To most Arabs he's the butcher of Sabra and Shatilla, the man who locked Yasser Arafat
in the Mukata, the assassin of Sheikh Yassin
The Arab world despises Prime Minister Ariel Sharon
for masterminding the 1982 invasion of Lebanon
and what they see as his part in the massacres there, for his hard-line approach in dealing with the Palestinians during the intifada, and for his policy of "liquidations."
That view remains strong despite his move Monday to leave the Likud and establish a party left of it.
"Nobody sees him as someone nice and cuddly," an Arab banker told The Jerusalem Post
in a phone call from Bahrain
. The banker asked not to be identified on the record speaking to an Israeli paper.
One Arab expert said that Sharon's image would not change in Arab eyes no matter what he does. "In my opinion Sharon will remain an ugly face to Arabs and Muslims," Hassan Satti, a political analyst from the respected London-based Asharq Alawsat
newspaper, told the Post
"I think the Arabs will never forgive the hard line he took against the leadership of the Palestinians, first against [former Palestinian president] Yasser Arafat and later against Mahmoud Abbas
, when he was in power for a short time."
During the intifada, Sharon said he would never negotiate with Palestinian leaders while terror attacks took place.
Yet, while Sharon may never be loved or trusted by the Arab world, his departure Monday from the increasingly right-wing Likud party
to create a center party has some Arabs thinking that the "man of war" may become their partner in peace.
"This guy has always been perceived as warrior, but he seems to be moving in the direction of peace," said the banker. "Maybe he will surprise us all."
A middle-aged Jordanian businessman who opposes normalizing ties with Israel
before it makes a settlement with the Palestinians, said he never trusted Sharon.
"He has killed too much," said the businessman, who asked to remain anonymous. But now he believes that Sharon wants to make peace. "Sharon wants to finish his life with doing something great: to leave his stamp on Israel and the world. He is old and he spent many years fighting. He came to the conclusion that war cannot continue forever."

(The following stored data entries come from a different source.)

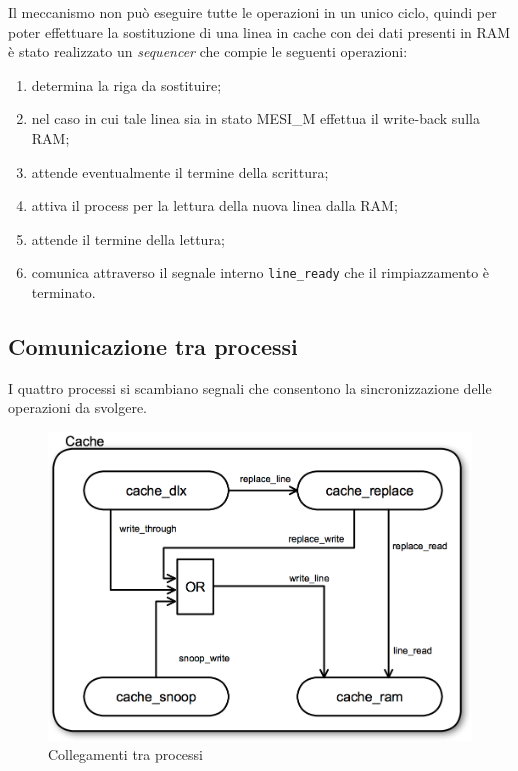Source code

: Il meccanismo non pu\`o eseguire tutte le operazioni in un unico ciclo, quindi per poter effettuare la sostituzione di una linea in cache con dei dati presenti in RAM \`e stato realizzato un \emph{sequencer} che compie le seguenti operazioni:
\begin{enumerate}
  \item determina la riga da sostituire;
  \item nel caso in cui tale linea sia in stato MESI\_M effettua il write-back sulla RAM;
  \item attende eventualmente il termine della scrittura;
  \item attiva il process per la lettura della nuova linea dalla RAM;
  \item attende il termine della lettura;
  \item comunica attraverso il segnale interno \texttt{line\_ready} che il rimpiazzamento \`e terminato.
\end{enumerate}

\subsection{Comunicazione tra processi}

I quattro processi si scambiano segnali che consentono la sincronizzazione delle operazioni da svolgere.\\

\begin{figure}[h!]
\centering
\includegraphics[width=\textwidth]{img/cache/collegamenti1.png}
\caption{Collegamenti tra processi}
\label{fig:colleg1}
\end{figure}

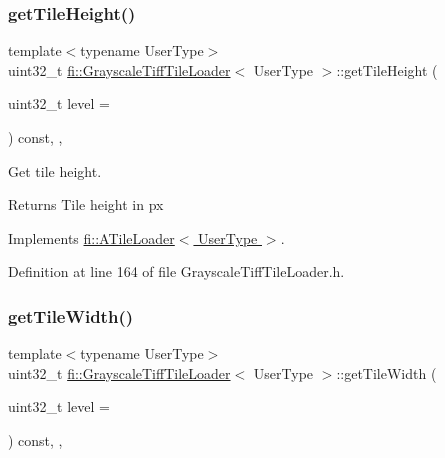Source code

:\subsubsection{\texorpdfstring{get\+Tile\+Height()}{getTileHeight()}}
{\footnotesize\ttfamily template$<$typename User\+Type$>$ \\
uint32\+\_\+t \hyperlink{classfi_1_1GrayscaleTiffTileLoader}{fi\+::\+Grayscale\+Tiff\+Tile\+Loader}$<$ User\+Type $>$\+::get\+Tile\+Height (\begin{DoxyParamCaption}\item[{uint32\+\_\+t}]{level = {} }\end{DoxyParamCaption}) const\hspace{0.3cm}{\ttfamily [inline]}, {\ttfamily [override]}, {\ttfamily [virtual]}}



Get tile height. 

\begin{DoxyReturn}{Returns}
Tile height in px 
\end{DoxyReturn}


Implements \hyperlink{classfi_1_1ATileLoader_a531ceb7c73457fdde7055e95abd777fa}{fi\+::\+A\+Tile\+Loader$<$ User\+Type $>$}.



Definition at line 164 of file Grayscale\+Tiff\+Tile\+Loader.\+h.

\mbox{\label{classfi_1_1GrayscaleTiffTileLoader_a273613b0ebb48732c449399fac614ebd}} 
\subsubsection{\texorpdfstring{get\+Tile\+Width()}{getTileWidth()}}
{\footnotesize\ttfamily template$<$typename User\+Type$>$ \\
uint32\+\_\+t \hyperlink{classfi_1_1GrayscaleTiffTileLoader}{fi\+::\+Grayscale\+Tiff\+Tile\+Loader}$<$ User\+Type $>$\+::get\+Tile\+Width (\begin{DoxyParamCaption}\item[{uint32\+\_\+t}]{level = {} }\end{DoxyParamCaption}) const\hspace{0.3cm}{\ttfamily [inline]}, {\ttfamily [override]}, {\ttfamily [virtual]}}



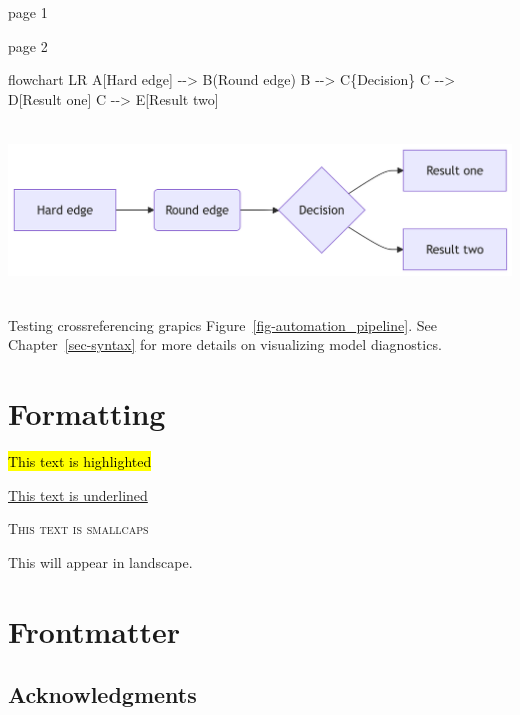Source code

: \documentclass[
  11pt,
  letterpaper,
]{book}
\newenvironment{Shaded}{\begin{snugshade}}{\end{snugshade}}
\newcommand{\NormalTok}[1]{\textcolor[rgb]{0.00,0.23,0.31}{#1}}
\begin{document}
page 1

\newpage{}

page 2

\begin{Shaded}
\begin{Highlighting}[]
\NormalTok{flowchart LR}
\NormalTok{  A[Hard edge] {-}{-}\textgreater{} B(Round edge)}
\NormalTok{  B {-}{-}\textgreater{} C\{Decision\}}
\NormalTok{  C {-}{-}\textgreater{} D[Result one]}
\NormalTok{  C {-}{-}\textgreater{} E[Result two]}
\end{Highlighting}
\end{Shaded}

\includegraphics[width=6.88in,height=1.81in]{chapters/Frontmatter_files/figure-latex/mermaid-figure-1.png}

Testing crossreferencing grapics Figure~\ref{fig-automation_pipeline}.
See Chapter~\ref{sec-syntax} for more details on visualizing model
diagnostics.

\section{Formatting}\label{formatting}

\hl{This text is highlighted}

\ul{This text is underlined}

\textsc{This text is smallcaps}

\begin{landscape}

This will appear in landscape.

\end{landscape}

\section*{Frontmatter}\label{frontmatter}


\subsection{\texorpdfstring{\textbf{Acknowledgments}}{Acknowledgments}}\label{acknowledgments}
\end{document}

Some Arabs said that Sharon's right-wing identity may be key to him realizing peace with his Arab neighbors.
"Historically it is the Likud which makes peace and Labor which goes to war," said Satti. "Sharon may try to break this rule and try to achieve peace."
According to the banker, "Sharon has the credibility [among Israelis] to make concessions that a leftist prime minister would not be able to make."
Like many Arabs, the banker was knowledgeable of the Israeli political scene.
Arabs talking to the Post
pondered what made him make these changes.
None believed that the reason for Sharon's more centrist political stance is a result of a change in attitude towards the Palestinians.
"The compromises and concessions he is making are because he thinks they are for the good of Israel," said the banker.
"Maybe he is doing it not for the sake of peace but to deal with the internal political issues," said Satti.
Guilt was another reason Arabs thought Sharon moved left.
"Maybe he has a sense of guilt being the man of Sabra and Shatilla and of the systematic assassinations and he wants to correct his bloody political legacy," said Satti.
"He is killing too many people," said the Jordanian. "He wants to end his political life doing something that the God will forgive him."